## Assignment
Please output the entries that follow exactly, without a single image.

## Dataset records
========
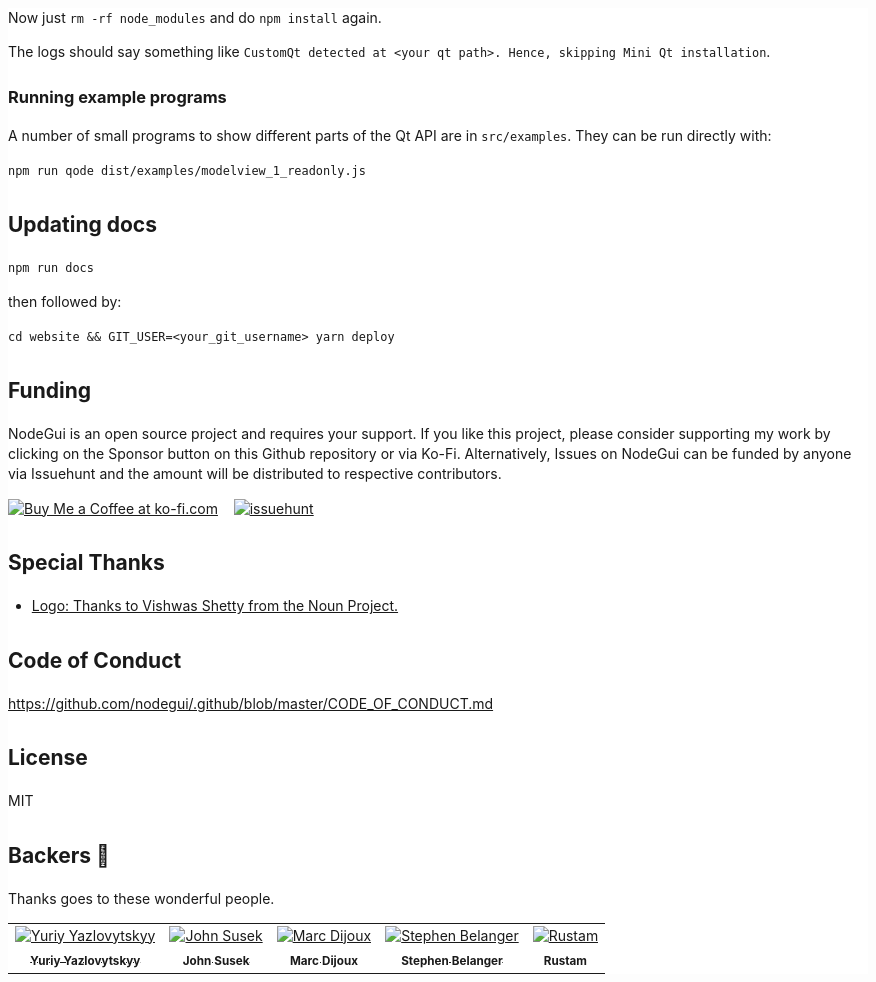 Now just `rm -rf node_modules` and do `npm install` again.

The logs should say something like `CustomQt detected at <your qt path>. Hence, skipping Mini Qt installation`.


### Running example programs

A number of small programs to show different parts of the Qt API are in `src/examples`. They can be run directly with:

```
npm run qode dist/examples/modelview_1_readonly.js
```

## Updating docs

`npm run docs`

then followed by:

`cd website && GIT_USER=<your_git_username> yarn deploy`

## Funding

NodeGui is an open source project and requires your support. If you like this project, please consider supporting my work by clicking on the Sponsor button on this Github repository or via Ko-Fi.
Alternatively, Issues on NodeGui can be funded by anyone via Issuehunt and the amount will be distributed to respective contributors.

<p>
<a href='https://ko-fi.com/E1E510AV9' target='_blank'><img height='36' style='border:0px;height:36px;' src='https://az743702.vo.msecnd.net/cdn/kofi4.png?v=2' border='0' alt='Buy Me a Coffee at ko-fi.com' /></a> &nbsp; &nbsp;<a href="https://issuehunt.io/r/nodegui/nodegui"><img alt="issuehunt" src="https://github.com/BoostIO/issuehunt-materials/raw/master/v1/issuehunt-button-v1.svg?sanitize=true"  height="30px" /></a>
</p>

## Special Thanks

-   [Logo: Thanks to Vishwas Shetty from the Noun Project.](https://github.com/nodegui/nodegui/blob/master/extras/legal/logo/thanks.md)

## Code of Conduct

https://github.com/nodegui/.github/blob/master/CODE_OF_CONDUCT.md

## License

MIT

## Backers 🚀

Thanks goes to these wonderful people.


<table>
  <tr>
    <td align="center"><a href="https://github.com/yazla"><img src="https://avatars1.githubusercontent.com/u/681281?s=460&v=4" width="100px;" alt="Yuriy Yazlovytskyy"/><br /><sub><b>Yuriy Yazlovytskyy</b></sub></a></td>
    <td align="center"><a href="https://github.com/johnsusek"><img src="https://avatars1.githubusercontent.com/u/611996?s=460&v=4" width="100px;" alt="John Susek"/><br /><sub><b>John Susek</b></sub></a></td>
     <td align="center"><a href="https://github.com/Spharax"><img src="https://avatars2.githubusercontent.com/u/2892381?s=460&v=4" width="100px;" alt="Marc Dijoux"/><br /><sub><b>Marc Dijoux</b></sub></a></td>
    <td align="center"><a href="https://github.com/Qard"><img src="https://avatars2.githubusercontent.com/u/205482?s=460&v=4" width="100px;" alt="Stephen Belanger"/><br /><sub><b>Stephen Belanger</b></sub></a></td>
     <td align="center"><a href="https://github.com/irustm"><img src="https://avatars3.githubusercontent.com/u/16316579?s=460&v=4" width="100px;" alt="Rustam"/><br /><sub><b>Rustam</b></sub></a></td>
  </tr>
</table>
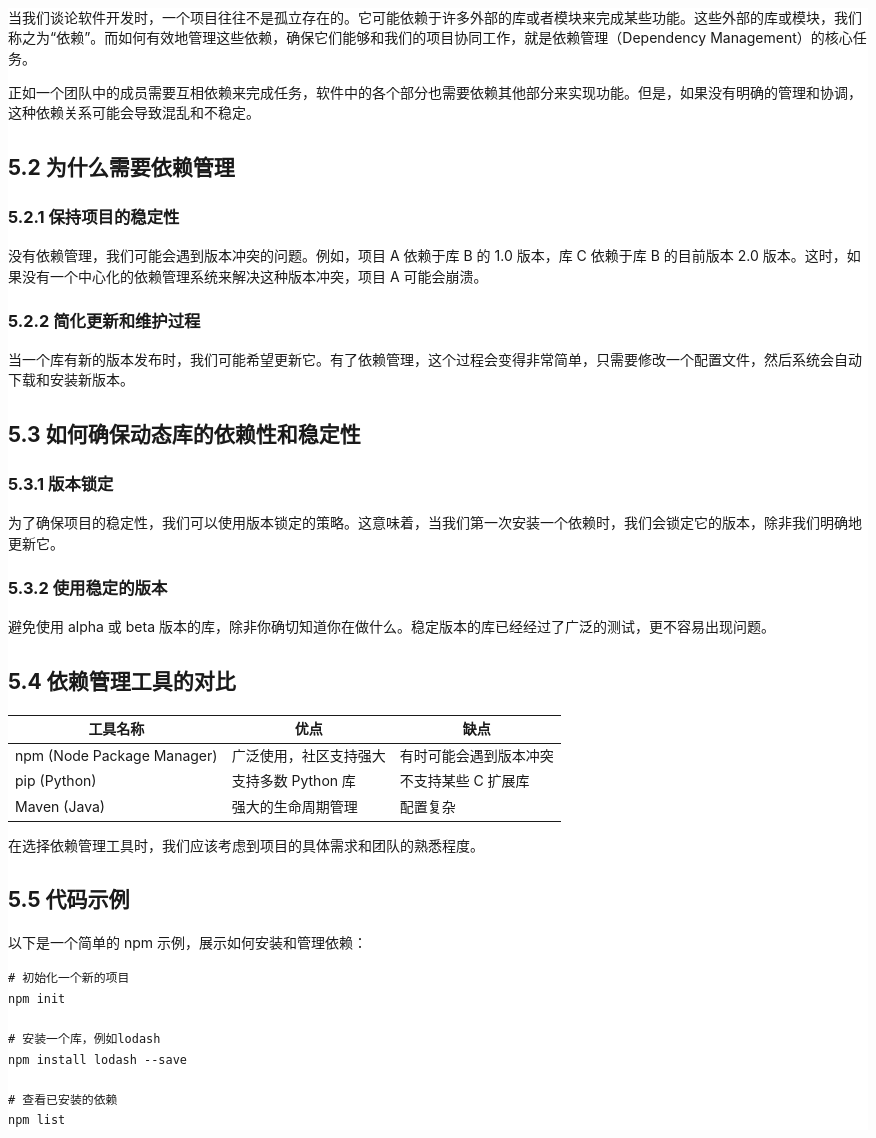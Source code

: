 当我们谈论软件开发时，一个项目往往不是孤立存在的。它可能依赖于许多外部的库或者模块来完成某些功能。这些外部的库或模块，我们称之为“依赖”。而如何有效地管理这些依赖，确保它们能够和我们的项目协同工作，就是依赖管理（Dependency Management）的核心任务。

正如一个团队中的成员需要互相依赖来完成任务，软件中的各个部分也需要依赖其他部分来实现功能。但是，如果没有明确的管理和协调，这种依赖关系可能会导致混乱和不稳定。

## 5.2 为什么需要依赖管理

### 5.2.1 保持项目的稳定性

没有依赖管理，我们可能会遇到版本冲突的问题。例如，项目 A 依赖于库 B 的 1.0 版本，库 C 依赖于库 B 的目前版本 2.0 版本。这时，如果没有一个中心化的依赖管理系统来解决这种版本冲突，项目 A 可能会崩溃。

### 5.2.2 简化更新和维护过程

当一个库有新的版本发布时，我们可能希望更新它。有了依赖管理，这个过程会变得非常简单，只需要修改一个配置文件，然后系统会自动下载和安装新版本。

## 5.3 如何确保动态库的依赖性和稳定性

### 5.3.1 版本锁定

为了确保项目的稳定性，我们可以使用版本锁定的策略。这意味着，当我们第一次安装一个依赖时，我们会锁定它的版本，除非我们明确地更新它。

### 5.3.2 使用稳定的版本

避免使用 alpha 或 beta 版本的库，除非你确切知道你在做什么。稳定版本的库已经经过了广泛的测试，更不容易出现问题。

## 5.4 依赖管理工具的对比

| 工具名称                   | 优点                   | 缺点                   |
| -------------------------- | ---------------------- | ---------------------- |
| npm (Node Package Manager) | 广泛使用，社区支持强大 | 有时可能会遇到版本冲突 |
| pip (Python)               | 支持多数 Python 库     | 不支持某些 C 扩展库    |
| Maven (Java)               | 强大的生命周期管理     | 配置复杂               |

在选择依赖管理工具时，我们应该考虑到项目的具体需求和团队的熟悉程度。

## 5.5 代码示例

以下是一个简单的 npm 示例，展示如何安装和管理依赖：

```shell
# 初始化一个新的项目
npm init

# 安装一个库，例如lodash
npm install lodash --save

# 查看已安装的依赖
npm list
```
========
## Solution
 Now just `rm -rf node_modules` and do `npm install` again.

The logs should say something like `CustomQt detected at <your qt path>. Hence, skipping Mini Qt installation`.


### Running example programs

A number of small programs to show different parts of the Qt API are in `src/examples`. They can be run directly with:

```
npm run qode dist/examples/modelview_1_readonly.js
```

## Updating docs

`npm run docs`

then followed by:

`cd website && GIT_USER=<your_git_username> yarn deploy`

## Funding

NodeGui is an open source project and requires your support. If you like this project, please consider supporting my work by clicking on the Sponsor button on this Github repository or via Ko-Fi.
Alternatively, Issues on NodeGui can be funded by anyone via Issuehunt and the amount will be distributed to respective contributors.

<p>
<a href='https://ko-fi.com/E1E510AV9' target='_blank'><img height='36' style='border:0px;height:36px;' src='https://az743702.vo.msecnd.net/cdn/kofi4.png?v=2' border='0' alt='Buy Me a Coffee at ko-fi.com' /></a> &nbsp; &nbsp;<a href="https://issuehunt.io/r/nodegui/nodegui"><img alt="issuehunt" src="https://github.com/BoostIO/issuehunt-materials/raw/master/v1/issuehunt-button-v1.svg?sanitize=true"  height="30px" /></a>
</p>

## Special Thanks

-   [Logo: Thanks to Vishwas Shetty from the Noun Project.](https://github.com/nodegui/nodegui/blob/master/extras/legal/logo/thanks.md)

## Code of Conduct

https://github.com/nodegui/.github/blob/master/CODE_OF_CONDUCT.md

## License

MIT

## Backers 🚀

Thanks goes to these wonderful people.


<table>
  <tr>
    <td align="center"><a href="https://github.com/yazla"><img src="https://avatars1.githubusercontent.com/u/681281?s=460&v=4" width="100px;" alt="Yuriy Yazlovytskyy"/><br /><sub><b>Yuriy Yazlovytskyy</b></sub></a></td>
    <td align="center"><a href="https://github.com/johnsusek"><img src="https://avatars1.githubusercontent.com/u/611996?s=460&v=4" width="100px;" alt="John Susek"/><br /><sub><b>John Susek</b></sub></a></td>
     <td align="center"><a href="https://github.com/Spharax"><img src="https://avatars2.githubusercontent.com/u/2892381?s=460&v=4" width="100px;" alt="Marc Dijoux"/><br /><sub><b>Marc Dijoux</b></sub></a></td>
    <td align="center"><a href="https://github.com/Qard"><img src="https://avatars2.githubusercontent.com/u/205482?s=460&v=4" width="100px;" alt="Stephen Belanger"/><br /><sub><b>Stephen Belanger</b></sub></a></td>
     <td align="center"><a href="https://github.com/irustm"><img src="https://avatars3.githubusercontent.com/u/16316579?s=460&v=4" width="100px;" alt="Rustam"/><br /><sub><b>Rustam</b></sub></a></td>
  </tr>
</table>
Source code

: 当我们谈论软件开发时，一个项目往往不是孤立存在的。它可能依赖于许多外部的库或者模块来完成某些功能。这些外部的库或模块，我们称之为“依赖”。而如何有效地管理这些依赖，确保它们能够和我们的项目协同工作，就是依赖管理（Dependency Management）的核心任务。

正如一个团队中的成员需要互相依赖来完成任务，软件中的各个部分也需要依赖其他部分来实现功能。但是，如果没有明确的管理和协调，这种依赖关系可能会导致混乱和不稳定。

## 5.2 为什么需要依赖管理

### 5.2.1 保持项目的稳定性

没有依赖管理，我们可能会遇到版本冲突的问题。例如，项目 A 依赖于库 B 的 1.0 版本，库 C 依赖于库 B 的目前版本 2.0 版本。这时，如果没有一个中心化的依赖管理系统来解决这种版本冲突，项目 A 可能会崩溃。

### 5.2.2 简化更新和维护过程

当一个库有新的版本发布时，我们可能希望更新它。有了依赖管理，这个过程会变得非常简单，只需要修改一个配置文件，然后系统会自动下载和安装新版本。

## 5.3 如何确保动态库的依赖性和稳定性

### 5.3.1 版本锁定

为了确保项目的稳定性，我们可以使用版本锁定的策略。这意味着，当我们第一次安装一个依赖时，我们会锁定它的版本，除非我们明确地更新它。

### 5.3.2 使用稳定的版本

避免使用 alpha 或 beta 版本的库，除非你确切知道你在做什么。稳定版本的库已经经过了广泛的测试，更不容易出现问题。

## 5.4 依赖管理工具的对比

| 工具名称                   | 优点                   | 缺点                   |
| -------------------------- | ---------------------- | ---------------------- |
| npm (Node Package Manager) | 广泛使用，社区支持强大 | 有时可能会遇到版本冲突 |
| pip (Python)               | 支持多数 Python 库     | 不支持某些 C 扩展库    |
| Maven (Java)               | 强大的生命周期管理     | 配置复杂               |

在选择依赖管理工具时，我们应该考虑到项目的具体需求和团队的熟悉程度。

## 5.5 代码示例

以下是一个简单的 npm 示例，展示如何安装和管理依赖：

```shell
# 初始化一个新的项目
npm init

# 安装一个库，例如lodash
npm install lodash --save

# 查看已安装的依赖
npm list
```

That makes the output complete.